Run TPCH-SF100 benchmark (base table 600 million rows) to understand how different Engine Behave in this workload using just the lowest tier offering, you can download the results here

Introduction

Was playing with Snowflake free trial ( maybe for the fifth time) and for no apparent reason, I just run Queries on TPCH-S100 Dataset, usually I am interested in smaller dataset, but I thought how Snowflake may behave with bigger data using the smallest cluster, long story short, I got 102 second, posted it in Linkedin and a common reaction was Snowflake is somehow cheating.

Obviously I did not buy the cheating explanation , as it is too risky and Databricks will make it international news.

Load the Data Again

Ideally I would have generated the Data myself and load it into Snowflake, generating 600 Million records in my laptop is not trivial, my tool of choice, DuckDB has an utility for that but it is currently single threaded, instead

  • I exported the data from Snowflake to Azure Storage as parquet files
  • Download it to my Laptop, generate new files using DuckDB as in Snowflake you can’t control the minimum size of files, you can control the max but not the Min

Snowflake Parquet External Table

My Plan was to run Queries directly on Parquet hosted on azure storage, the experience was not great at all, Snowflake got Query 5 join order wrong

Snowflake Internal Table

I loaded the parquet files generated by duckdb, Snowflake getting extremely good results. what I learnt, whatever Snowflake magic is doing, it is related to their proprietary file format.

BigQuery External Table

I have no frame of reference for this kind of workload, so I loaded the the data to BigQuery using external table in Google Cloud, Google got 5 minutes, one Run, 2.5 $ !!!!

BigQuery Internal Table

Loaded Data to BigQuery internal format, notice, BigQuery don’t charge for this operation , 2 Minutes 16 second, 1 Cold Run.

BigQuery Standard Edition

BigQuery added new pricing model where you pay by second, after the first minutes, I used the Standard Edition with a small size, I run the same query two time, unfortunately the new distributed disk cache don’t seems to be working, same result 5 minutes, that’s was disappointing

Redshift Serverless

Imported the same Parquet files into Redshift serverless, The schema was defined without Distribution keys, The results are for 3 Runs, the first run was a bit slower as it is fetching the data from the managed storage to the compute SSD the other 2 runs are substantially faster, I thought it is fair to have an average, Using the lowest Tier 8 RPU (2.88 $/Hour)

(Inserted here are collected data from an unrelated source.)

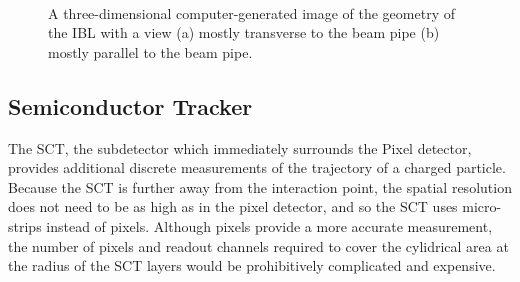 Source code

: \begin{figure}[hbtp]
\centering
{}\\
\caption{A three-dimensional computer-generated image of the geometry of the \ac{IBL} with a view (a) mostly transverse to the beam pipe (b) mostly parallel to the beam pipe.}
\label{fig:ibl_geometry}
\end{figure}

\subsection{Semiconductor Tracker}

The \ac{SCT}, the subdetector which immediately surrounds the Pixel detector, provides additional discrete measurements of the trajectory of a charged particle.
Because the \ac{SCT} is further away from the interaction point, the spatial resolution does not need to be as high as in the pixel detector, and so the \ac{SCT} uses micro-strips instead of pixels. 
Although pixels provide a more accurate measurement, the number of pixels and readout channels required to cover the cylidrical area at the radius of the \ac{SCT} layers would be prohibitively complicated and expensive.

Redshift Serverless hot run was maybe the fastest performance I have seen so far, but they need still to improve on their cold Run.

I was surprised by the system overall performance, from my reading, it seems AWS basically rewrite the whole thing including separating compute from storage, Overall I think it is a good DWH.

Trino

Trino did not run Query 15, had to run a modified syntax but same results, 1 Run from Cold Storage, I am using the excellent service from Starburst Data

Synapse Serverless

Honestly, I was quite surprised by the performance of synapse serverless, initially I tested with the smaller file size generated by Snowflake and it did work, the first run failed but the second works just fine, I did like it, it did failed quickly, notice that Synapse run statistics on parquet files, so you would expect a more stable performance, not the fastest, but rather resilient.

Anyway , it took from 8-11 minutes, to be clear that’s not Synapse from two years ago.

Not related to the benchmark but I did enjoyed the lake database experience

Databricks External Table

I had not a great experience with Databricks, I could not simply pass authentication to Databricks SQL, you need a service principal and registering an App, and the documentation keep talking about Unity, which is not installed by default, This is a new install why Unity is not embedded if it is such a big deal ?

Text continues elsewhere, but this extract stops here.